Beneath this line are the data; copy exactly the part of them that opens with the line containing "In a Job Code" and closes with the line containing "Update a Job", and only that part.

[Stored data]
━━━━━━━━
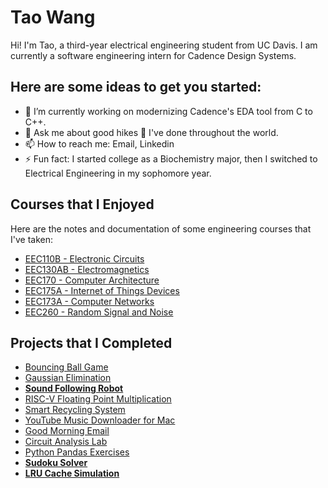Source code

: # Tao Wang 

Hi! I'm Tao, a third-year electrical engineering student from UC Davis. I am currently a software engineering intern for Cadence Design Systems.

## Here are some ideas to get you started:

- 🔭 I’m currently working on modernizing Cadence's EDA tool from C to C++.
- 💬 Ask me about good hikes 🥾 I've done throughout the world.
- 📫 How to reach me: Email, Linkedin
- ⚡ Fun fact: I started college as a Biochemistry major, then I switched to Electrical Engineering in my sophomore year.

## Courses that I Enjoyed

Here are the notes and documentation of some engineering courses that I've taken:

* [EEC110B - Electronic Circuits](https://github.com/ttwag/EEC110B-Electronic_Circuits)
* [EEC130AB - Electromagnetics](https://github.com/ttwag/EEC130AB-Electromagnetics)
* [EEC170 - Computer Architecture](https://github.com/ttwag/EEC170-Computer_Architecture)
* [EEC175A - Internet of Things Devices](https://github.com/ttwag/EEC175A-IoT_Design)
* [EEC173A - Computer Networks](https://github.com/ttwag/EEC173A-Computer_Networks)
* [EEC260 - Random Signal and Noise](https://github.com/ttwag/EEC260-Random_Signal_and_Noise)

## Projects that I Completed

* [Bouncing Ball Game](https://github.com/ttwag/P1_Bouncing_Ball_Game)
* [Gaussian Elimination](https://github.com/ttwag/P2_Gaussian_Elimination)
* **[Sound Following Robot](https://github.com/ttwag/P3_Sound_Follower)**
* [RISC-V Floating Point Multiplication](https://github.com/ttwag/P4_Multiply_Floats)
* [Smart Recycling System](https://github.com/ttwag/P5_Smart_Recycling_System)
* [YouTube Music Downloader for Mac](https://github.com/ttwag/P6_ytDownloader)
* [Good Morning Email](https://github.com/ttwag/P7_Good_Morning)
* [Circuit Analysis Lab](https://github.com/ttwag/P8_Circuit_Analysis_Lab)
* [Python Pandas Exercises](https://github.com/ttwag/P9_Pandas)
* **[Sudoku Solver](https://github.com/ttwag/P10_Sudoku_Master)**
* **[LRU Cache Simulation](https://github.com/ttwag/P11_LRU_Cache)**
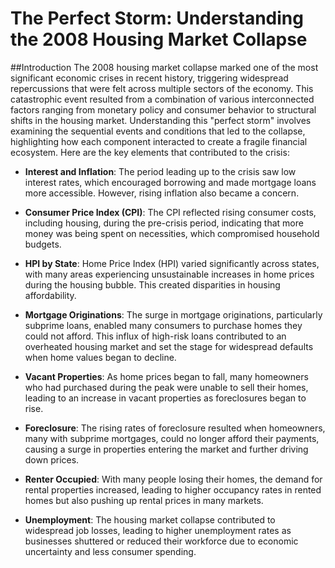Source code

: # The Perfect Storm: Understanding the 2008 Housing Market Collapse
##Introduction
The 2008 housing market collapse marked one of the most significant economic crises in recent history, triggering widespread repercussions that were felt across multiple sectors of the economy. This catastrophic event resulted from a combination of various interconnected factors ranging from monetary policy and consumer behavior to structural shifts in the housing market. Understanding this "perfect storm" involves examining the sequential events and conditions that led to the collapse, highlighting how each component interacted to create a fragile financial ecosystem. Here are the key elements that contributed to the crisis:

- **Interest and Inflation**: The period leading up to the crisis saw low interest rates, which encouraged borrowing and made mortgage loans more accessible. However, rising inflation also became a concern.  

- **Consumer Price Index (CPI)**: The CPI reflected rising consumer costs, including housing, during the pre-crisis period, indicating that more money was being spent on necessities, which compromised household budgets.  

- **HPI by State**: Home Price Index (HPI) varied significantly across states, with many areas experiencing unsustainable increases in home prices during the housing bubble. This created disparities in housing affordability.  

- **Mortgage Originations**: The surge in mortgage originations, particularly subprime loans, enabled many consumers to purchase homes they could not afford. This influx of high-risk loans contributed to an overheated housing market and set the stage for widespread defaults when home values began to decline.  

- **Vacant Properties**: As home prices began to fall, many homeowners who had purchased during the peak were unable to sell their homes, leading to an increase in vacant properties as foreclosures began to rise.  

- **Foreclosure**: The rising rates of foreclosure resulted when homeowners, many with subprime mortgages, could no longer afford their payments, causing a surge in properties entering the market and further driving down prices.  

- **Renter Occupied**: With many people losing their homes, the demand for rental properties increased, leading to higher occupancy rates in rented homes but also pushing up rental prices in many markets.  

- **Unemployment**: The housing market collapse contributed to widespread job losses, leading to higher unemployment rates as businesses shuttered or reduced their workforce due to economic uncertainty and less consumer spending.  
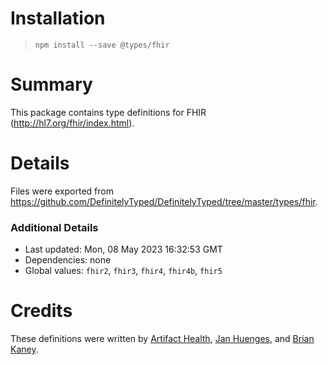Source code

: # Installation
> `npm install --save @types/fhir`

# Summary
This package contains type definitions for FHIR (http://hl7.org/fhir/index.html).

# Details
Files were exported from https://github.com/DefinitelyTyped/DefinitelyTyped/tree/master/types/fhir.

### Additional Details
 * Last updated: Mon, 08 May 2023 16:32:53 GMT
 * Dependencies: none
 * Global values: `fhir2`, `fhir3`, `fhir4`, `fhir4b`, `fhir5`

# Credits
These definitions were written by [Artifact Health](https://github.com/meirgottlieb), [Jan Huenges](https://github.com/jhuenges), and [Brian Kaney](https://github.com/bkaney).

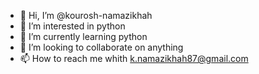 - 👋 Hi, I’m @kourosh-namazikhah
- 👀 I’m interested in python
- 🌱 I’m currently learning python
- 💞️ I’m looking to collaborate on anything
- 📫 How to reach me whith k.namazikhah87@gmail.com
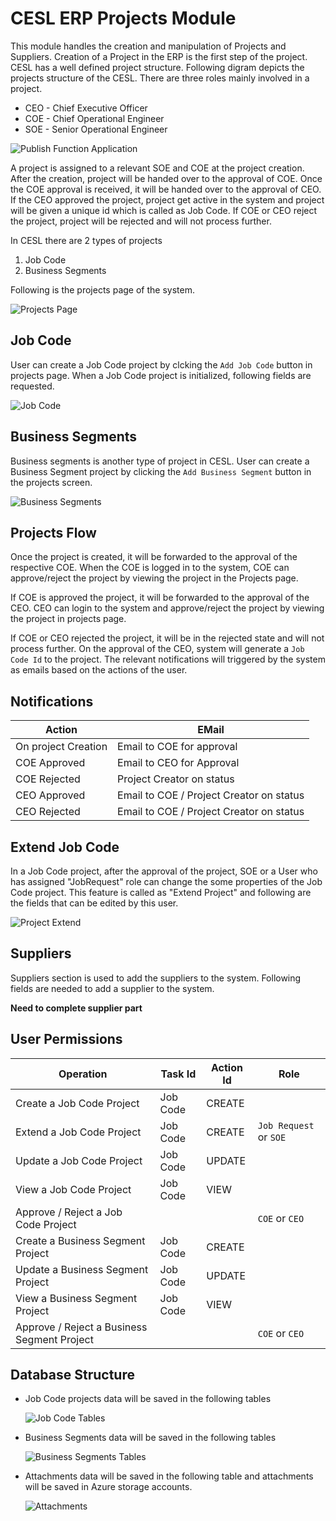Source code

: # CESL ERP Projects Module

This module handles the creation and manipulation of Projects and Suppliers. Creation of a Project in the ERP is the first step of the project. CESL has a well defined project structure. Following digram depicts the projects structure of the CESL. There are three roles mainly involved in a project.

- CEO - Chief Executive Officer
- COE - Chief Operational Engineer
- SOE - Senior Operational Engineer

![Publish Function Application](../assets/images/modules/projects/cesl_org_chart.png)

A project is assigned to a relevant SOE and COE at the project creation. After the creation, project will be handed over to the approval of COE. Once the COE approval is received, it will be handed over to the approval of CEO. If the CEO approved the project, project get active in the system and project will be given a unique id which is called  as Job Code. If COE or CEO reject the project, project will be rejected and will not process further.

In CESL there are 2 types of projects

1. Job Code
2. Business Segments

Following is the projects page of the system.

![Projects Page](../assets/images/modules/projects/projects_screen.png)

## Job Code

User can create a Job Code project by clcking the `Add Job Code` button in projects page. When a  Job Code project is initialized, following fields are requested.

![Job Code](../assets/images/modules/projects/job_code_screen.png)

## Business Segments

Business segments is another type of project in CESL. User can create a Business Segment project by clicking the `Add Business Segment` button in the projects screen.

![Business Segments](../assets/images/modules/projects/business_segment_screen.png)

## Projects Flow

Once the project is created, it will be forwarded to the approval of the respective COE. When the COE is logged in to the system, COE can approve/reject the project by  viewing the project in the Projects page.

If COE is approved the project, it will be forwarded to the approval of the CEO. CEO can login to the system and approve/reject the project by viewing the project in projects page.

If COE or CEO rejected the project, it will be in the rejected state and will not process further. On the approval of the CEO, system will generate a `Job Code Id` to the project. The relevant notifications will triggered by the system as emails based on the actions of the user.

**Notifications**
-----------------

| Action    | EMail |
|--------   | ---------|
| On project Creation | Email to COE for approval |
| COE Approved | Email to CEO for Approval |
| COE Rejected | Project Creator on status |
| CEO Approved | Email to COE / Project Creator on status |
| CEO Rejected | Email to COE / Project Creator on status |

## Extend Job Code

In a Job Code project, after the approval of the project, SOE or a User who has assigned "JobRequest" role can change the some properties of the Job Code project. This feature is called as "Extend Project" and following are the fields that can be edited by this user.

![Project Extend](../assets/images/modules/projects/project_extend.png)

## Suppliers

Suppliers section is used to add the suppliers to the system. Following fields are needed to add a supplier to the system.

__**Need to complete supplier part**__

## User Permissions

| Operation | Task Id | Action Id | Role |
|---------|-----------|-----------|------|
| Create a Job Code Project | Job Code | CREATE | |
| Extend a Job Code Project |Job Code | CREATE | `Job Request` or `SOE`| 
| Update a Job Code Project | Job Code | UPDATE | |
| View a Job Code Project | Job Code | VIEW| |
| Approve / Reject  a Job Code Project | | |`COE` or `CEO` |
| Create a Business Segment Project | Job Code | CREATE | |
| Update a Business Segment Project | Job Code | UPDATE | |
| View a Business Segment Project | Job Code | VIEW| |
| Approve / Reject  a Business Segment Project | | |`COE` or `CEO` |

## Database Structure

- Job Code projects data will be saved in the following tables

    ![Job Code Tables](../assets/images/modules/projects/jobcode_tables.png)

- Business Segments data will be saved in the following tables

    ![Business Segments Tables](../assets/images/modules/projects/business_segments_table.png)

- Attachments data will be saved in the following table and attachments will be saved in Azure storage accounts.

    ![Attachments](../assets/images/modules/projects/cmn_attacments.png)
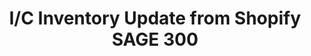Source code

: ﻿---
title: "I/C Inventory Update from Shopify SAGE 300"
toc: true
tag: developers
category: "Integration"
menus: 
    shopifysageintegration:
        title: "I/C Inventory Update from Shopify SAGE 300"
        icon: fa fa-wpexplorer
        identifier: shopifysage300inventory
---
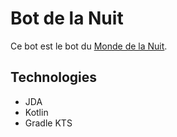 # Bot de la Nuit

Ce bot est le bot du [Monde de la Nuit](https://discord.gg/9KCJuEYUx2).

## Technologies

- JDA
- Kotlin
- Gradle KTS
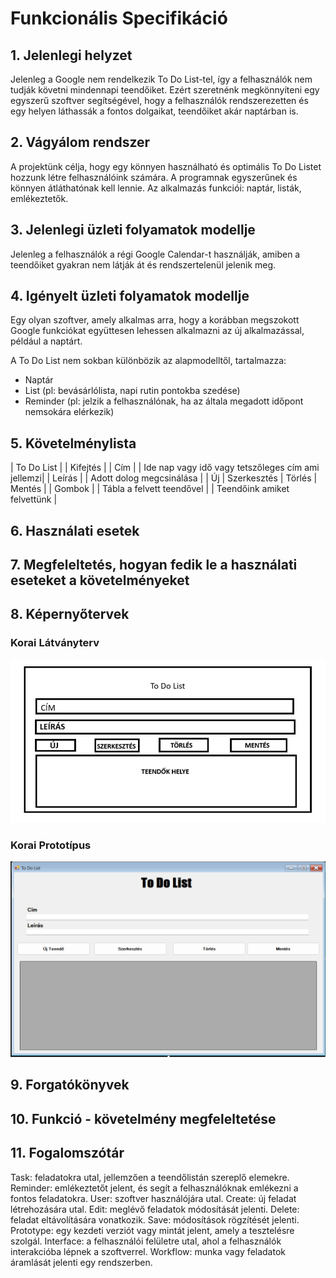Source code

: # Funkcionális Specifikáció
## 1. Jelenlegi helyzet

Jelenleg a Google nem rendelkezik To Do List-tel, így a felhasználók nem tudják követni mindennapi teendőiket. Ezért szeretnénk megkönnyíteni egy egyszerű szoftver segítségével, hogy a felhasználók rendszerezetten és egy helyen láthassák a fontos dolgaikat, teendőiket akár naptárban is.

## 2. Vágyálom rendszer

A projektünk célja, hogy egy könnyen használható és optimális To Do Listet hozzunk létre felhasználóink számára. A programnak egyszerűnek és könnyen átláthatónak kell lennie. Az alkalmazás funkciói: naptár, listák, emlékeztetők.

## 3. Jelenlegi üzleti folyamatok modellje

Jelenleg a felhasználók a régi Google Calendar-t használják, amiben a teendőiket gyakran nem látják át és rendszertelenül jelenik meg.

## 4. Igényelt üzleti folyamatok modellje

Egy olyan szoftver, amely alkalmas arra, hogy a korábban megszokott Google funkciókat együttesen lehessen alkalmazni az új alkalmazással, például a naptárt.

A To Do List nem sokban különbözik az alapmodelltől, tartalmazza:

- Naptár
- List (pl: bevásárlólista, napi rutin pontokba szedése)
- Reminder (pl: jelzik a felhasználónak, ha az általa megadott időpont nemsokára elérkezik)

## 5. Követelménylista

| To Do List |                          | Kifejtés |
| Cím |                                 | Ide nap vagy idő vagy tetszőleges cím ami jellemzi|
| Leírás |                              | Adott dolog megcsinálása |
| Új | Szerkesztés | Törlés | Mentés |  | Gombok |
| Tábla a felvett teendővel |           | Teendőink amiket felvettünk |

## 6. Használati esetek

## 7. Megfeleltetés, hogyan fedik le a használati eseteket a követelményeket

## 8. Képernyőtervek

### Korai Látványterv
![korai_látványterv](../Docs/Img/TODOLIST.png)

### Korai Prototípus
![prototípus](../Docs/Img/TODOLISTBeta.png)

## 9. Forgatókönyvek

## 10. Funkció - követelmény megfeleltetése

## 11. Fogalomszótár

Task: feladatokra utal, jellemzően a teendőlistán szereplő elemekre.
Reminder: emlékeztetőt jelent, és segít a felhasználóknak emlékezni a fontos feladatokra.
User: szoftver használójára utal.
Create: új feladat létrehozására utal.
Edit: meglévő feladatok módosítását jelenti.
Delete: feladat eltávolítására vonatkozik.
Save: módosítások rögzítését jelenti.
Prototype: egy kezdeti verziót vagy mintát jelent, amely a tesztelésre szolgál.
Interface: a felhasználói felületre utal, ahol a felhasználók interakcióba lépnek a szoftverrel.
Workflow: munka vagy feladatok áramlását jelenti egy rendszerben.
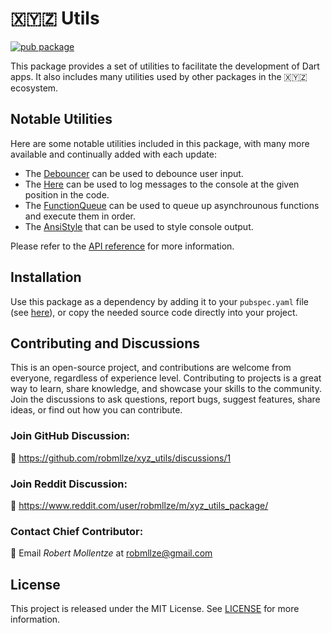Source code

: # 🇽🇾🇿 Utils

[![pub package](https://img.shields.io/pub/v/xyz_utils.svg)](https://pub.dev/packages/xyz_utils)

This package provides a set of utilities to facilitate the development of Dart apps. It also includes many utilities used by other packages in the 🇽🇾🇿 ecosystem.

## Notable Utilities

Here are some notable utilities included in this package, with many more available and continually added with each update:

- The [Debouncer](https://pub.dev/documentation/xyz_utils/0.63.0/xyz_utils/Debouncer-class.html) can be used to debounce user input.
- The [Here](https://pub.dev/documentation/xyz_utils/0.63.0/xyz_utils/Here-class.html) can be used to log messages to the console at the given position in the code.
- The [FunctionQueue](https://pub.dev/documentation/xyz_utils/0.63.0/xyz_utils/FunctionQueue-class.html) can be used to queue up asynchrounous functions and execute them in order.
- The [AnsiStyle](https://pub.dev/documentation/xyz_utils/0.63.0/xyz_utils/AnsiStyle-class.html) that can be used to style console output.

Please refer to the [API reference](https://pub.dev/documentation/xyz_utils/0.63.0/web_friendly/web_friendly-library.html) for more information.

## Installation

Use this package as a dependency by adding it to your `pubspec.yaml` file (see [here](https://pub.dev/packages/xyz_utils/install)), or copy the needed source code directly into your project.

## Contributing and Discussions

This is an open-source project, and contributions are welcome from everyone, regardless of experience level. Contributing to projects is a great way to learn, share knowledge, and showcase your skills to the community. Join the discussions to ask questions, report bugs, suggest features, share ideas, or find out how you can contribute.

### Join GitHub Discussion:

💬 https://github.com/robmllze/xyz_utils/discussions/1

### Join Reddit Discussion:

💬 https://www.reddit.com/user/robmllze/m/xyz_utils_package/

### Contact Chief Contributor:

📧 Email _Robert Mollentze_ at robmllze@gmail.com

## License

This project is released under the MIT License. See [LICENSE](https://raw.githubusercontent.com/robmllze/xyz_utils/main/LICENSE) for more information.
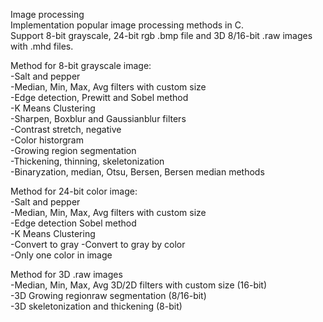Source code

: Image processing  
Implementation popular image processing methods in C.  
Support 8-bit grayscale, 24-bit rgb .bmp file and 3D 8/16-bit .raw images with .mhd files.  

Method for 8-bit grayscale image:  
-Salt and pepper  
-Median, Min, Max, Avg filters with custom size  
-Edge detection, Prewitt and Sobel method  
-K Means Clustering  
-Sharpen, Boxblur and Gaussianblur filters  
-Contrast stretch, negative  
-Color historgram   
-Growing region segmentation  
-Thickening, thinning, skeletonization  
-Binaryzation, median, Otsu, Bersen, Bersen median methods  

Method for 24-bit color image:  
-Salt and pepper  
-Median, Min, Max, Avg filters with custom size  
-Edge detection Sobel method  
-K Means Clustering  
-Convert to gray 
-Convert to gray by color  
-Only one color in image  

Method for 3D .raw images  
-Median, Min, Max, Avg 3D/2D filters with custom size (16-bit)  
-3D Growing regionraw segmentation (8/16-bit)  
-3D skeletonization and thickening (8-bit)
━━━━━━━━
#### Solution for this task:
In a Job Code project, after the approval of the project, SOE or a User who has assigned "JobRequest" role can change the some properties of the Job Code project. This feature is called as "Extend Project" and following are the fields that can be edited by this user.

![Project Extend](../assets/images/modules/projects/project_extend.png)

## Suppliers

Suppliers section is used to add the suppliers to the system. Following fields are needed to add a supplier to the system.

__**Need to complete supplier part**__

## User Permissions

| Operation | Task Id | Action Id | Role |
|---------|-----------|-----------|------|
| Create a Job Code Project | Job Code | CREATE | |
| Extend a Job Code Project |Job Code | CREATE | `Job Request` or `SOE`| 
| Update a Job Code Project | Job Code | UPDATE | |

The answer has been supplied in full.